Sweat | |
Title Orig: | Suor |
Author: | Jorge Amado |
Cover Artist: | Santa Rosa |
Country: | Brazil |
Language: | Portuguese |
Publisher: | Ariel |
Release Date: | 1934 |
Pages: | 211 |
Sweat (Portuguese: Suor) is a Brazilian Modernist novel. It was written by Jorge Amado in 1934. It has yet to be translated into English.
Sweat, Jorge Amado's third novel, was written in Rio de Janeiro in 1934, when he was 22 and an active communist supporter. The next year, the book was translated into Russian and published in Moscow, along with Cacau, his second work. Sweat is directly linked to the author's personal experience. In 1928, at just sixteen, he took a small room in the Pelourinho (in Salvador, Bahia), where he could witness the daily lives of the men and women forced to live in cramped conditions.[1] In a Postface to his book, Captains of the Sands, Amado wrote that Sweat was the third work in the six-novel cycle he called "The Bahian Novels" in which he had tried to set down the "life, the customs, the language of my State". He described Sweat as exposing "the most failed aspect of the State, creatures who have already lost everything and expect nothing more from life". Amado writes that he had the action take place "in one of those strange tenements on the Ladeiro do Pelourinho" in Salvador and he did it with an aim, not only because he had met most of the characters in one of those tenements, where he had himself lived, but as much because it seemed to him that only in that environment could the novel take on a tone of revolt in the face of their anguish and misery.[2] In Amado's own words, Sweat and Cacau together form the portfolio of an “apprentice novelist”. The novel features concerns that would be returned to in his later works.

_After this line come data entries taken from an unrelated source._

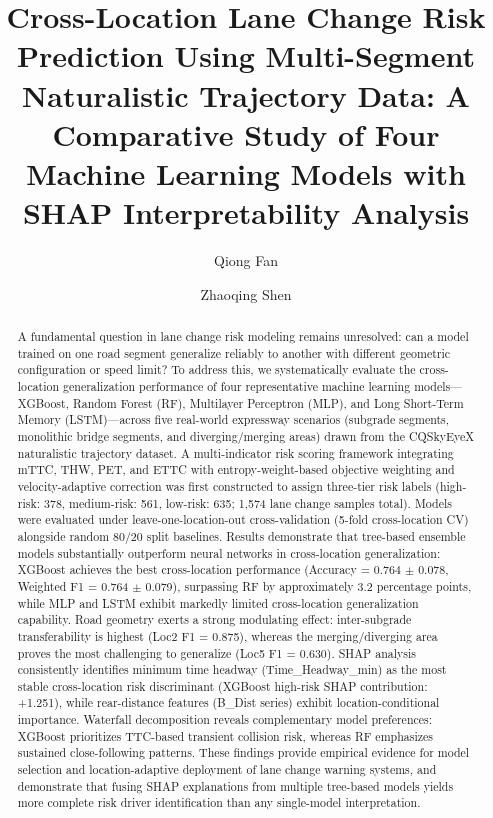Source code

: \documentclass[preprint,review,12pt,a4paper]{elsarticle}
\begin{document}
\begin{frontmatter}

\title{Cross-Location Lane Change Risk Prediction Using Multi-Segment Naturalistic Trajectory Data: A Comparative Study of Four Machine Learning Models with SHAP Interpretability Analysis}

\author{Qiong Fan}
\author{Zhaoqing Shen}

\begin{abstract}
A fundamental question in lane change risk modeling remains unresolved: can a model trained on one road segment generalize reliably to another with different geometric configuration or speed limit? To address this, we systematically evaluate the cross-location generalization performance of four representative machine learning models---XGBoost, Random Forest (RF), Multilayer Perceptron (MLP), and Long Short-Term Memory (LSTM)---across five real-world expressway scenarios (subgrade segments, monolithic bridge segments, and diverging/merging areas) drawn from the CQSkyEyeX naturalistic trajectory dataset. A multi-indicator risk scoring framework integrating mTTC, THW, PET, and ETTC with entropy-weight-based objective weighting and velocity-adaptive correction was first constructed to assign three-tier risk labels (high-risk: 378, medium-risk: 561, low-risk: 635; 1,574 lane change samples total). Models were evaluated under leave-one-location-out cross-validation (5-fold cross-location CV) alongside random 80/20 split baselines. Results demonstrate that tree-based ensemble models substantially outperform neural networks in cross-location generalization: XGBoost achieves the best cross-location performance (Accuracy = 0.764 $\pm$ 0.078, Weighted F1 = 0.764 $\pm$ 0.079), surpassing RF by approximately 3.2 percentage points, while MLP and LSTM exhibit markedly limited cross-location generalization capability. Road geometry exerts a strong modulating effect: inter-subgrade transferability is highest (Loc2 F1 = 0.875), whereas the merging/diverging area proves the most challenging to generalize (Loc5 F1 = 0.630). SHAP analysis consistently identifies minimum time headway (Time\_Headway\_min) as the most stable cross-location risk discriminant (XGBoost high-risk SHAP contribution: +1.251), while rear-distance features (B\_Dist series) exhibit location-conditional importance. Waterfall decomposition reveals complementary model preferences: XGBoost prioritizes TTC-based transient collision risk, whereas RF emphasizes sustained close-following patterns. These findings provide empirical evidence for model selection and location-adaptive deployment of lane change warning systems, and demonstrate that fusing SHAP explanations from multiple tree-based models yields more complete risk driver identification than any single-model interpretation.
\end{abstract}


\end{frontmatter}
\end{document}
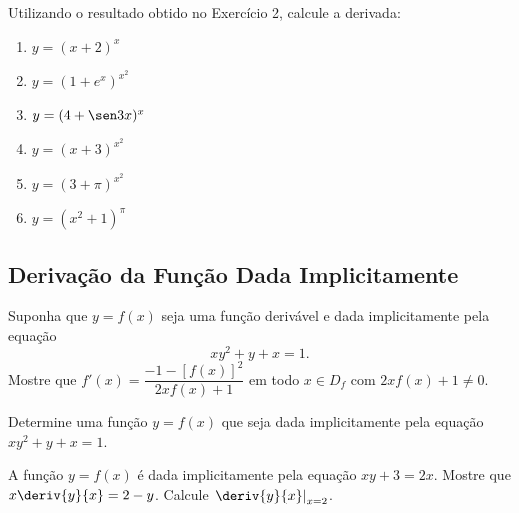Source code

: \begin{exercicio}[3]
Utilizando o resultado obtido no Exercício 2, calcule a derivada:
\begin{enumerate}[label=\alph*)]
    \item $y = (x + 2)^x$
    \item $y = (1 + e^x)^{x^2}$
    \item $y = (4 + \sen 3x)^x$
    \item $y = (x + 3)^{x^2}$
    \item $y = (3 + \pi)^{x^2}$
    \item $y = (x^2 + 1)^\pi$
\end{enumerate}
\end{exercicio}

\clearpage

\subsection{Derivação da Função Dada Implicitamente}

\begin{exercicio}[1]
Suponha que $y = f(x)$ seja uma função derivável e dada implicitamente pela equação
\[
xy^2 + y + x = 1.
\]
Mostre que $f'(x) = \dfrac{-1 - [f(x)]^2}{2xf(x) + 1}$ em todo $x \in D_f$ com $2xf(x) + 1 \neq 0$.
\end{exercicio}

\begin{exercicio}[2]
Determine uma função $y = f(x)$ que seja dada implicitamente pela equação $xy^2 + y + x = 1$.
\end{exercicio}

\begin{exercicio}[3]
A função $y = f(x)$ é dada implicitamente pela equação $xy + 3 = 2x$. Mostre que $x\deriv{y}{x} = 2 - y$. Calcule $\left.\deriv{y}{x}\right|_{x = 2}$.
\end{exercicio}

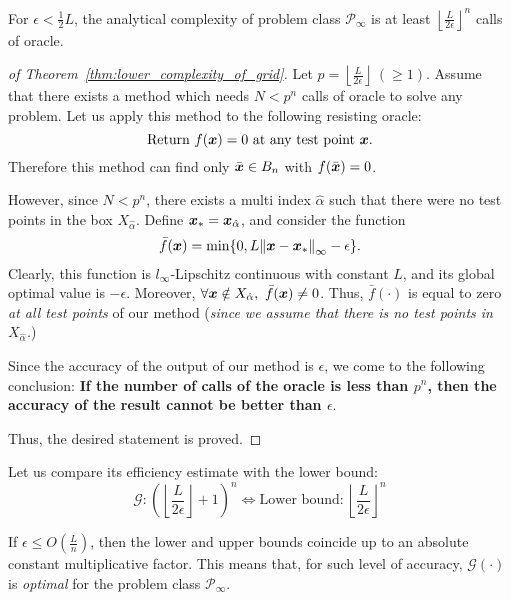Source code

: \begin{thm}\label{thm:lower_complexity_of_grid}
    For \(\epsilon < \frac{1}{2}L\), the analytical complexity of problem class \(\mathscr{P}_\infty\) is at least \(\left\lfloor \frac{L}{2\epsilon} \right\rfloor^n\) calls of oracle.
\end{thm}

\begin{proof}[of Theorem~\ref{thm:lower_complexity_of_grid}]
    Let \(p = \left\lfloor \frac{L}{2\epsilon} \right\rfloor~(\ge 1)\). Assume that there exists a method which needs \(N < p^n\) calls of oracle to solve any problem. Let us apply this method to the following resisting oracle:
    \[
        \text{Return} ~ f(\boldsymbol{x}) = 0 ~ \text{at any test point} ~  \boldsymbol{x}.
    \]
    Therefore this method can find only \(\bar{\boldsymbol{x}} \in B_n\) with \(f(\bar{\boldsymbol{x}}) = 0\).

    However, since \(N < p^n\), there exists a multi index \(\hat{\alpha}\) such that there were no test points in the box \(X_{\hat{\alpha}}\). Define \(\boldsymbol{x}_* = \boldsymbol{x}_{\hat{\alpha}}\), and consider the function
    \[
        \bar{f}(\boldsymbol{x}) = \min \{ 0, L\norm{\boldsymbol{x} - \boldsymbol{x}_*}_{\infty} - \epsilon \}.  
    \]
    Clearly, this function is \(l_\infty\)-Lipschitz continuous with constant \(L\), and its global optimal value is \(-\epsilon\).
    Moreover, \(\forall \boldsymbol{x} \notin X_{\hat{\alpha}},~\bar{f}(\boldsymbol{x}) \ne 0\). Thus, \(\bar{f}(\cdot)\) is equal to zero \emph{at all test points} of our 
    method (\emph{since we assume that there is no test points in \(X_{\hat{\alpha}}\).})

    Since the accuracy of the output of our method is \(\epsilon\), we come to the following conclusion: \textbf{If the number of calls of the oracle is less than \(p^n\), then the accuracy of the result cannot be better than \(\epsilon\)}.

    Thus, the desired statement is proved.
\end{proof}

\begin{thm}\label{thm:upper_lower_bounds}
    Let us compare its efficiency estimate with the lower bound:
    \[
        \mathscr{G}: \left(\left\lfloor \frac{L}{2\epsilon} \right\rfloor + 1\right)^n \Leftrightarrow \text{Lower bound:}~\left\lfloor \frac{L}{2\epsilon} \right\rfloor^n
    \]

    If \(\epsilon \le O\left( \frac{L}{n} \right)\), then the lower and upper bounds coincide up to an absolute constant multiplicative factor. This means that, for such level of accuracy,
    \(\mathscr{G}(\cdot)\) is \emph{optimal} for the problem class \(\mathscr{P}_\infty\).
\end{thm}

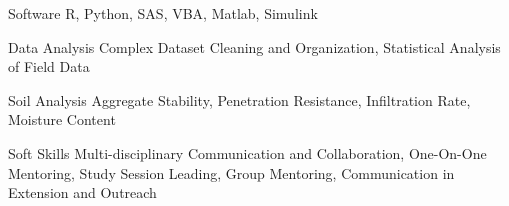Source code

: 

\begin{cvskills}

  \cvskill
    {Software } %
    {R, Python, SAS, VBA, Matlab, Simulink} %

\cvskill
    {Data Analysis} %
    {Complex Dataset Cleaning and Organization, Statistical Analysis of Field Data} %
    
\cvskill
    {Soil Analysis} %
    {Aggregate Stability, Penetration Resistance, Infiltration Rate, Moisture Content} %
    
\cvskill
    {Soft Skills} %
    {Multi-disciplinary Communication and Collaboration, One-On-One Mentoring, Study Session Leading, Group Mentoring, Communication in Extension and Outreach} %


\end{cvskills}

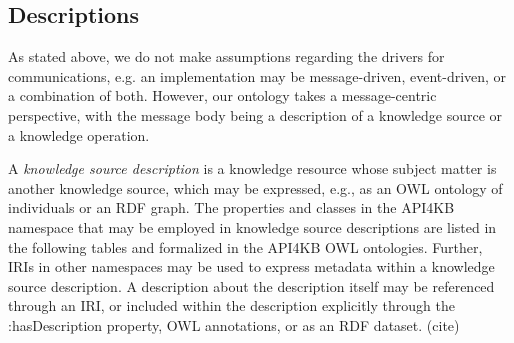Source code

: \documentclass[runningheads]{llncs}
\begin{document}



\subsection{Descriptions}
As stated above, we do not make assumptions regarding the drivers for communications, e.g. an implementation may be message-driven, event-driven, or a combination of both. However, our ontology takes a message-centric perspective, with the message body being a description of a knowledge source or a knowledge operation.

A \emph{knowledge source description} is a knowledge resource whose subject matter is another knowledge source, which may be expressed, e.g., as an OWL ontology of individuals or an RDF graph. The properties and classes in the API4KB namespace that may be employed in knowledge source descriptions are listed in the following tables and formalized in the API4KB OWL ontologies. Further, IRIs in other namespaces may be used to express metadata within a knowledge source description. A description about the description itself may be referenced through an IRI, or included within the description explicitly through the :hasDescription property,  OWL annotations, or as an RDF dataset. (cite)
\end{document}
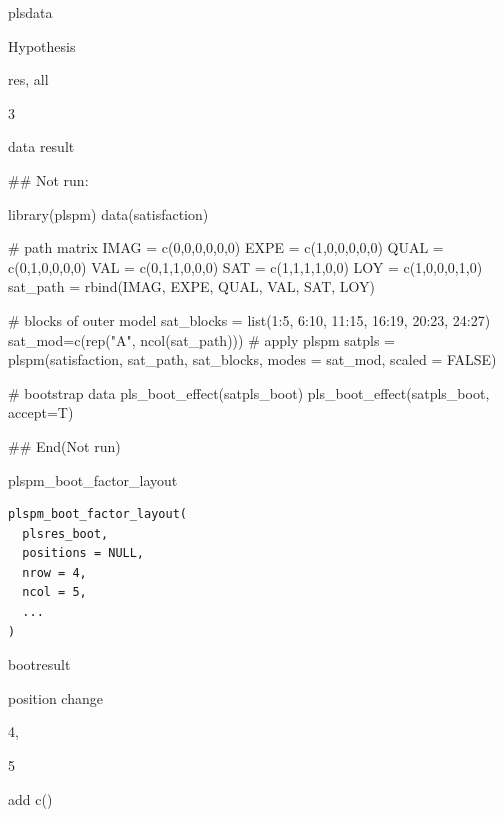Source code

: \documentclass[a4paper]{book}
\begin{document}
%
\begin{Arguments}
\begin{ldescription}
\item[\code{plsres}] plsdata

\item[\code{accept}] Hypothesis

\item[\code{type}] res, all

\item[\code{digits}] 3
\end{ldescription}
\end{Arguments}
%
\begin{Value}
data result
\end{Value}
%
\begin{Examples}
\begin{ExampleCode}

\#\# Not run: 

library(plspm)
data(satisfaction)

# path matrix
IMAG = c(0,0,0,0,0,0)
EXPE = c(1,0,0,0,0,0)
QUAL = c(0,1,0,0,0,0)
VAL = c(0,1,1,0,0,0)
SAT = c(1,1,1,1,0,0)
LOY = c(1,0,0,0,1,0)
sat_path = rbind(IMAG, EXPE, QUAL, VAL, SAT, LOY)

# blocks of outer model
sat_blocks = list(1:5, 6:10, 11:15, 16:19, 20:23, 24:27)
sat_mod=c(rep("A", ncol(sat_path)))
# apply plspm
satpls = plspm(satisfaction, sat_path, sat_blocks, modes = sat_mod,
               scaled = FALSE)



  # bootstrap data
pls_boot_effect(satpls_boot)
pls_boot_effect(satpls_boot, accept=T)


## End(Not run)

\end{ExampleCode}
\end{Examples}
%
\begin{Description}
plspm\_boot\_factor\_layout
\end{Description}
%
\begin{Usage}
\begin{verbatim}
plspm_boot_factor_layout(
  plsres_boot,
  positions = NULL,
  nrow = 4,
  ncol = 5,
  ...
)
\end{verbatim}
\end{Usage}
%
\begin{Arguments}
\begin{ldescription}
\item[\code{plsres\_boot}] bootresult

\item[\code{positions}] position change

\item[\code{nrow}] 4,

\item[\code{ncol}] 5

\item[\code{...}] add c()
\end{ldescription}
\end{Arguments}
\end{document}
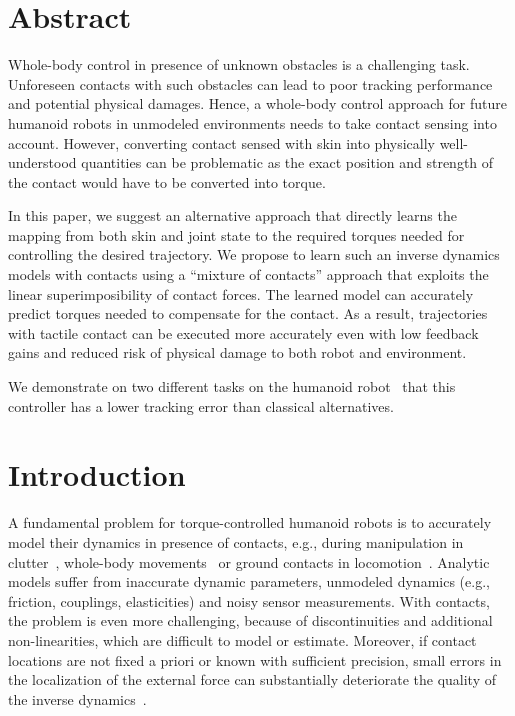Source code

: 



\section*{Abstract}
Whole-body control in presence of unknown obstacles is a challenging task.
Unforeseen contacts with such obstacles can lead to poor tracking performance
and potential physical damages. Hence, a whole-body control approach for future
humanoid robots in unmodeled environments needs to take contact sensing into
account. However, converting contact sensed with skin into physically
well-understood quantities can be problematic as the exact position and strength
of the contact would have to be converted into torque. 


In this paper, we suggest an alternative approach that directly learns the
mapping from both skin and joint state to the required torques needed for
controlling the desired trajectory. We propose to learn such an inverse dynamics
models with contacts using a ``mixture of contacts'' approach that exploits the
linear superimposibility of contact forces. The learned model can accurately
predict torques needed to compensate for the contact.  As a result, trajectories
with tactile contact can be executed more accurately even with low feedback
gains and reduced risk of physical damage to both robot and environment. 


We demonstrate on two different tasks on the humanoid robot~\robot{} that this
controller has a lower tracking error than classical alternatives.



\section{Introduction}
\label{sec:robIROS_Introduction}


A fundamental problem for torque-controlled humanoid robots is to accurately model their dynamics in presence of contacts, e.g., during manipulation in clutter~\cite{Jain2013}, whole-body movements~\cite{Kajita2008} or ground contacts in locomotion~\cite{Calandra2014}.
Analytic models suffer from inaccurate dynamic parameters, unmodeled dynamics (e.g., friction, couplings, elasticities) and noisy sensor measurements.
With contacts, the problem is even more challenging, because of discontinuities and additional non-linearities, which are difficult to model or estimate.
Moreover, if contact locations are not fixed a priori or known with sufficient precision, small errors in the localization of the external force can substantially deteriorate the quality of the inverse dynamics~\cite{DelPrete2012}.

The novel is a portrait of the daily misery of urban life in Salvador. The title, Sweat, indicates both the novel's aim and its earthy style.[3] 600 people live in the building on the Pelourinho, including workers, washerwomen, prostitutes, and anarchists. Their stories follow each other but the main character is the tenement itself. The rooms are divided and subdivided and even the patio is rented out. The only empty spaces are the stairs, which the residents use as a toilet and where rubbish piles up. Amado uses a documentary or modernist style to portray the exploitation of the working poor. His use of pieces of descriptive detail gives earthy images of their squalid living conditions but there are also early signs of the romanticism to be found in his later works.[4]